RESIN TRANSFER MOLDING uses two hard, rigid molds that when joined are sealed and form an open cavity into which liquid resin is introduced. The resin can be introduced with or without the aid of vacuum or applied pressure.
Combinations and variations of vacuum infusion, resin transfer molding and other techniques can also be employed and will be known to those familiar with the state of the art.

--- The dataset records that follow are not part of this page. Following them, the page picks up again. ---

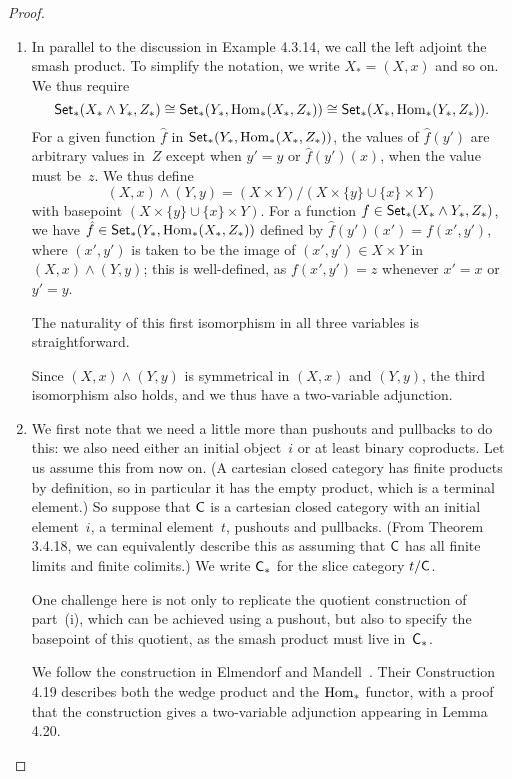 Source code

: \documentclass[../../solutions]{subfiles}
\begin{document}
\begin{proof}
  \begin{enumerate}[label=(\roman*)]
  \item In parallel to the discussion in Example 4.3.14, we call the
    left adjoint the smash product.  To simplify the notation, we
    write $X_*=(X,x)$ and so on.  We thus require
    $$\mathsf{Set}_*(X_*\wedge Y_*,Z_*) \cong \mathsf{Set}_*(Y_*, \operatorname{Hom}_*(X_*,Z_*)) \cong
    \mathsf{Set}_*(X_*, \operatorname{Hom}_*(Y_*,Z_*)).$$
    For a given function $\hat{f}$ in $\mathsf{Set}_*(Y_*, \operatorname{Hom}_*(X_*,Z_*))$,
    the values of $\hat{f}(y')$ are arbitrary values in~$Z$ except when
    $y'=y$ or $\hat{f}(y')(x)$, when the value must be~$z$.  We thus
    define
    $$(X,x)\wedge (Y,y) = (X\times Y)/(X\times\{y\}\cup \{x\}\times
    Y)$$
    with basepoint $(X\times\{y\}\cup \{x\}\times Y)$.  For a function
    $f\in\mathsf{Set}_*(X_*\wedge Y_*, Z_*)$, we have $\hat{f}\in \mathsf{Set}_*(Y_*,
    \operatorname{Hom}_*(X_*,Z_*))$ defined by $\hat{f}(y')(x') = f(x',y')$, where
    $(x',y')$ is taken to be the image of $(x',y')\in X\times Y$ in
    $(X,x)\wedge (Y,y)$; this is well-defined, as $f(x',y')=z$
    whenever $x'=x$ or $y'=y$.

    The naturality of this first isomorphism in all three variables is
    straightforward.

    Since $(X,x)\wedge(Y,y)$ is symmetrical in $(X,x)$ and $(Y,y)$,
    the third isomorphism also holds, and we thus have a two-variable
    adjunction.

  \item We first note that we need a little more than pushouts and
    pullbacks to do this: we also need either an initial object~$i$ or
    at least binary coproducts.  Let us assume this from now on.  (A
    cartesian closed category has finite products by definition, so in
    particular it has the empty product, which is a terminal element.)
    So suppose that ${\mathsf{C}}$ is a cartesian closed category with an
    initial element~$i$, a terminal element~$t$, pushouts and
    pullbacks.  (From Theorem 3.4.18, we can equivalently describe
    this as assuming that ${\mathsf{C}}$ has all finite limits and finite
    colimits.)  We write ${\mathsf{C}}_*$ for the slice category $t/{\mathsf{C}}$.

    One challenge here is not only to replicate the quotient
    construction of part~(i), which can be achieved using a pushout,
    but also to specify the basepoint of this quotient, as the smash
    product must live in~${\mathsf{C}}_*$.

    We follow the construction in Elmendorf and
    Mandell~\cite{elmendorf09}.  Their Construction 4.19 describes
    both the wedge product and the $\operatorname{Hom}_*$ functor, with a proof that
    the construction gives a two-variable adjunction appearing in
    Lemma 4.20.


\end{enumerate}
\end{proof}
\end{document}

Benefits and Drawbacks of Prior Art in Closed Molded Resin Infusion:
A number of benefits can be derived through the use of vacuum infusion vis-a-vis open molding and resin transfer molding techniques. Compared to open molding, labor requirements can be reduced and the rate of production from each mold can be improved. For example, labor involved in rolling out air bubbles and distributing the resin is reduced since the vacuum helps to improve the distribution of resin throughout the pre-form. Vacuum infusion also helps to maintain more consistent resin-to-glass ratios by providing the fabricator with the ability to more precisely control the resin input. Product quality and strength are improved since the vacuum removes trapped air and serves to insure tight bonding of all materials in the lay-up. Compared to resin transfer molding, vacuum infusion requires less set-up time and has much lower tooling costs. Additionally, resin transfer molding has the inherent risk of fiber washout or fiber movement/displacement due to resin flow, as well as resin racing or non-wetting in areas of complexity or varying part thickness. The greatest drawback of surface vacuum infusion is high waste and non-profit stream costs in the disposal of peel plies and surface infusion media. Surface vacuum infusion also has an inherent risk of resin pooling in low-lying areas due to loss of vacuum pressure after the passage of the resin flow front.
In these respects, the use of THREE-DIMENSIONAL SPACER FABRIC INTERLAMINA INFUSION MEDIA AND REINFORCING COMPOSITE LAMINA to aid in the transfer, delivery and distribution or resin according to the present invention substantially departs from the conventional concepts and designs of the prior art, and in so doing provides a technique and a material primarily developed for the purpose of increasing the resin distribution rate and uniformity throughout the lay up while improving mechanical properties.